Pacific youth delegation "disappointed" by Canberra reception

Pacific youth delegation "disappointed" by Canberra reception

Updated 28 May 2014, 17:36 AEST

A group of young leaders from Kiribati and Tuvalu in Canberra to call for a rethink of Australia's climate change policies says they were disappointed no members of the Abbott government would meet them.

The group however held meeting with several members of the opposition who they say agreed to support their call for Australia to cut its greenhouse gas emissions and to provide more assistance to the Pacific for climate change mitigation.

Maina Talia, spokesman for the group, says they told Australian politicians that the very survival of their of their culture and nations depended on action being taken to cut global greenhouse emissions.

Presenter: Brian Abbott

Speaker: Maina Talia, young leaders spokesman, Pacific Calling Partnership delegation

TALIA: Our mission was that we had a little bit of training in Sydney to do advocacy work and then we'll come down to Canberra to meet some of the politicians with the hope that we can inject some of the convincing ideas that we'll ask them to change their climate change policies.
 
ABBOTT: How accepting of your visit were politicians, did you mainly speak to the Opposition and Australian Democrat or were you welcomed just as much by Australian government members?
 
TALIA: Basically yes, we were supposed to meet some of the government members, but the problem, they had some other commitments. Upon our arrival, we only had a meeting with some of their officials in their office, but we didn't get the actual meeting with them, because they had some other commitments. But with the Opposition, yes, we did a great job with them. We spent some 35 minutes with them and it was good.
 
ABBOTT: This is 35 minutes with several different members of the Opposition?
 
TALIA: Yes, that's right, that's right.
 
ABBOTT: So what was your message to them?
 
TALIA: Well, our message to them, it's very simple and clear, is that Australia as a big brother, they should take the lead. Australia should take the lead in climate actions, telling the world, the industrialised world that Australia as a neighbouring country are taking care of the little brothers in the Pacific and especially, trying to convince them to change their climate change policies towards small island states.
 
ABBOTT: What did the Australian Opposition offer to do for you?
 
TALIA: What did they offer for us, is that they will do as much as they could in order to acknowledge publicly the pressure that we have and the conditions of the Pacific Islands, if Australia are not doing much.
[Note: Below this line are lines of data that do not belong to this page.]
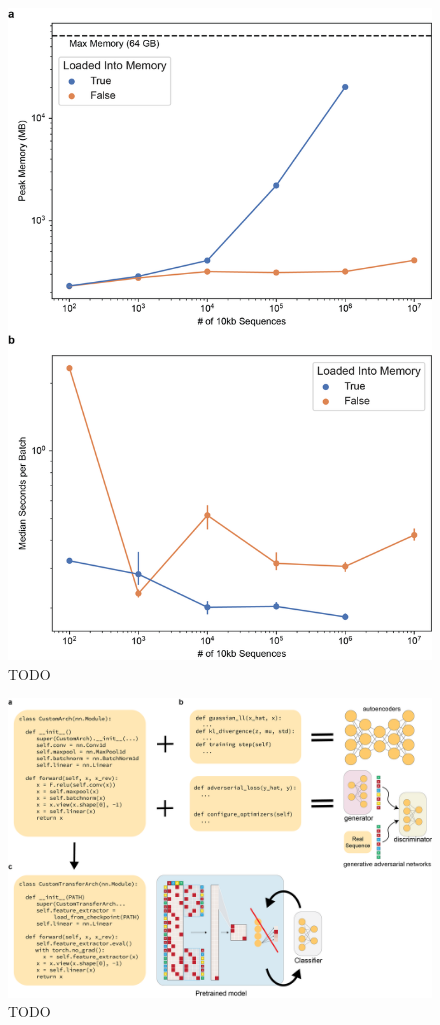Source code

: \begin{figure}[p]
    \centering
    \includegraphics[width=\textwidth]{1_figures-and-files/suppfigure4.png}
    \caption[TODO]{TODO
    }
    \label{fig:supplementary_4}
\end{figure}

\begin{figure}[p]
    \centering
    \includegraphics[width=\textwidth]{1_figures-and-files/suppfigure5.png}
    \caption[TODO]{TODO
    }
    \label{fig:supplementary_5}
\end{figure}
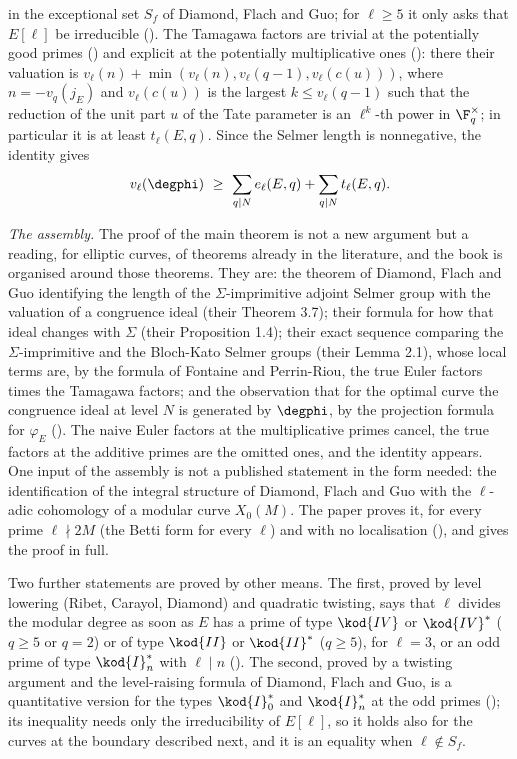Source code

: in the exceptional set $S_f$ of Diamond, Flach and Guo; for $\ell\ge5$ it only asks that $E[\ell]$
be irreducible (). The Tamagawa factors are trivial at the potentially good primes
() and explicit at the potentially multiplicative ones
(): there their valuation is
$v_\ell(n)+\min(v_\ell(n),v_\ell(q-1),v_\ell(c(u)))$, where $n=-v_q(j_E)$ and $v_\ell(c(u))$ is
the largest $k\le v_\ell(q-1)$ such that the reduction of the unit part $u$ of the Tate parameter
is an $\ell^k$-th power in $\F_q^\times$; in particular it is at least $t_\ell(E,q)$. Since the Selmer length is
nonnegative, the identity gives
\[
v_\ell(\degphi)\ \ge\ \sum_{q\mid N}e_\ell(E,q)+\sum_{q\mid N}t_\ell(E,q).
\]

\emph{The assembly.} The proof of the main theorem is not a new argument but a reading, for
elliptic curves, of theorems already in the literature, and the book is organised around those
theorems. They are: the theorem of Diamond, Flach and Guo identifying the length of the
$\Sigma$-imprimitive adjoint Selmer group with the valuation of a congruence ideal (their Theorem
3.7); their formula for how that ideal changes with $\Sigma$ (their Proposition 1.4); their exact
sequence comparing the $\Sigma$-imprimitive and the Bloch-Kato Selmer groups (their Lemma 2.1),
whose local terms are, by the formula of Fontaine and Perrin-Riou, the true Euler factors times the
Tamagawa factors; and the observation that for the optimal curve the congruence ideal at level $N$
is generated by $\degphi$, by the projection formula for $\varphi_E$
(). The naive Euler factors at the multiplicative primes
cancel, the true factors at the additive primes are the omitted ones, and the identity appears.
One input of the assembly is not a published statement in the form needed: the identification
of the integral structure of Diamond, Flach and Guo with the $\ell$-adic cohomology of a modular
curve $X_0(M)$. The paper proves it, for every prime $\ell\nmid2M$ (the Betti form for every $\ell$) and with no localisation
(), and  gives the proof in full.

Two further statements are proved by other means. The first, proved by level lowering (Ribet,
Carayol, Diamond) and quadratic twisting, says that $\ell$ divides the modular degree as soon as
$E$ has a prime of type $\kod{IV}$ or $\kod{IV}^*$ ($q\ge5$ or $q=2$) or of type $\kod{II}$ or
$\kod{II}^*$ ($q\ge5$), for $\ell=3$, or an odd prime of type $\kod{I}_n^*$ with $\ell\mid n$
(). The second, proved by a twisting argument and the level-raising
formula of Diamond, Flach and Guo, is a quantitative version for the types $\kod{I}_0^*$ and
$\kod{I}_n^*$ at the odd primes (); its inequality needs only the
irreducibility of $E[\ell]$, so it holds also for the curves at the boundary described next, and it
is an equality when $\ell\notin S_f$.


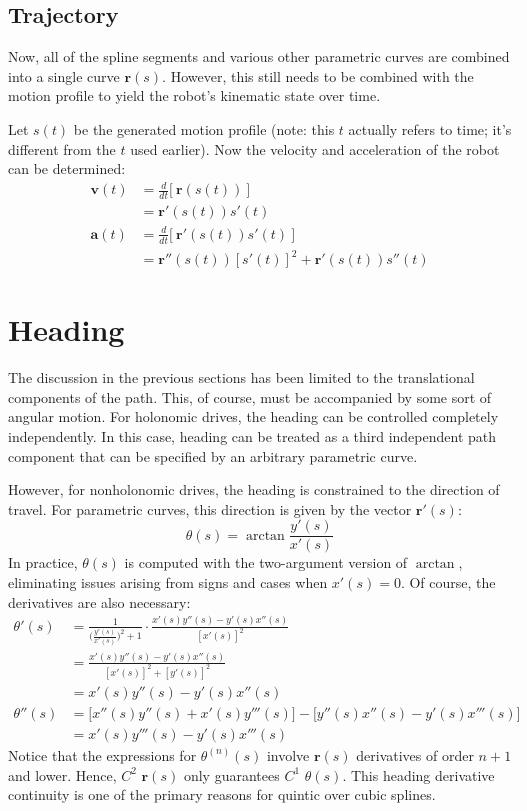 \documentclass{article}
\begin{document}
\subsection{Trajectory}
Now, all of the spline segments and various other parametric curves are combined into a single curve $\mathbf{r}(s)$. However, this still needs to be combined with the motion profile to yield the robot's kinematic state over time.

Let $s(t)$ be the generated motion profile (note: this $t$ actually refers to time; it's different from the $t$ used earlier). Now the velocity and acceleration of the robot can be determined:
\begin{equation*}
\begin{split}
    \mathbf{v}(t) &= \frac{d}{dt} \Big[\ \mathbf{r}(s(t))\ \Big] \\
                  &= \mathbf{r}'(s(t)) s'(t) \\
    \mathbf{a}(t) &= \frac{d}{dt} \Big[\ \mathbf{r}'(s(t)) s'(t)\ \Big] \\
                  &= \mathbf{r}''(s(t)) [s'(t)]^2 + \mathbf{r}'(s(t)) s''(t)
\end{split}
\end{equation*}

\section{Heading}
The discussion in the previous sections has been limited to the translational components of the path. This, of course, must be accompanied by some sort of angular motion. For holonomic drives, the heading can be controlled completely independently. In this case, heading can be treated as a third independent path component that can be specified by an arbitrary parametric curve.

However, for nonholonomic drives, the heading is constrained to the direction of travel. For parametric curves, this direction is given by the vector $\mathbf{r}'(s)$:
$$
    \theta(s) = \arctan \frac{y'(s)}{x'(s)}
$$
In practice, $\theta(s)$ is computed with the two-argument version of $\arctan$, eliminating issues arising from signs and cases when $x'(s) = 0$. Of course, the derivatives are also necessary:
\begin{equation*}
\begin{split}
    \theta'(s) &= \frac{1}{\big(\frac{y'(s)}{x'(s)}\big)^2+1} \cdot \frac{x'(s)y''(s) - y'(s)x''(s)}{[x'(s)]^2} \\
               &= \frac{x'(s)y''(s) - y'(s)x''(s)}{[x'(s)]^2 + [y'(s)]^2} \\
               &= x'(s)y''(s) - y'(s)x''(s) \\
    \theta''(s) &= \big[x''(s)y''(s) + x'(s)y'''(s)\big] - \big[y''(s)x''(s) - y'(s)x'''(s)\big] \\
                &= x'(s)y'''(s) - y'(s)x'''(s)
\end{split}
\end{equation*}
Notice that the expressions for $\theta^{(n)}(s)$ involve $\mathbf{r}(s)$ derivatives of order $n + 1$ and lower. Hence, $C^2$ $\mathbf{r}(s)$ only guarantees $C^1$ $\theta(s)$. This heading derivative continuity is one of the primary reasons for quintic over cubic splines.
\end{document}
So yes, there were quite a lot of positive outcomes after our discussion yesterday and today.
 
ABBOTT: What sort of stories did you tell them about your home country of Tuvalu and how it is suffering already from climate change?
 
TALIA: Well basically, I told them that Tuvalu is a very small island nation, it only comprises of a population of around 10,000 to 11,000 people, with 27 square kilometres of land mass, which is something, a country that is most vulnerable to any external threat, such as climate change and the rate ?? related ?? of sea level rise. So what I told them, some practical stories that some of our islands has been submerged underwater and we're losing our lovely beaches to the sea and also our tradition root crops are dying out, because of the frequent visit of droughts and frequent visit of storm surge to the island. It really makes things more complicated and makes life more harder than the past, and especially, it disturbs our traditional way of living. So those kind of messages that I want to tell them and also I want to relay to them to have that in their mind and they have.
 
ABBOTT: And would that have been the same message you would have delivered if you were able to see members of the Australian government?
 
TALIA: Yes, yes, yes. If I have had a chance to talk to the Australian government ministers, that will be the same message that I will be sending to them. I'll be telling them that life is more complicated on ?? the island has become more harder than it used to be in the past.
 
ABBOTT: Do you feel disappointed that they weren't prepared to meet you, that no one from the Australian government wanted to meet members of your delegation?
 
TALIA: Oh yes, it was a great disappointment to them. We were expecting some of them to be on our agenda and we want to share some stories with them and to my great disappointment that none of them were able to talk to us. They had some other commitments coincidentally, so we didn't have a chance to talk to them.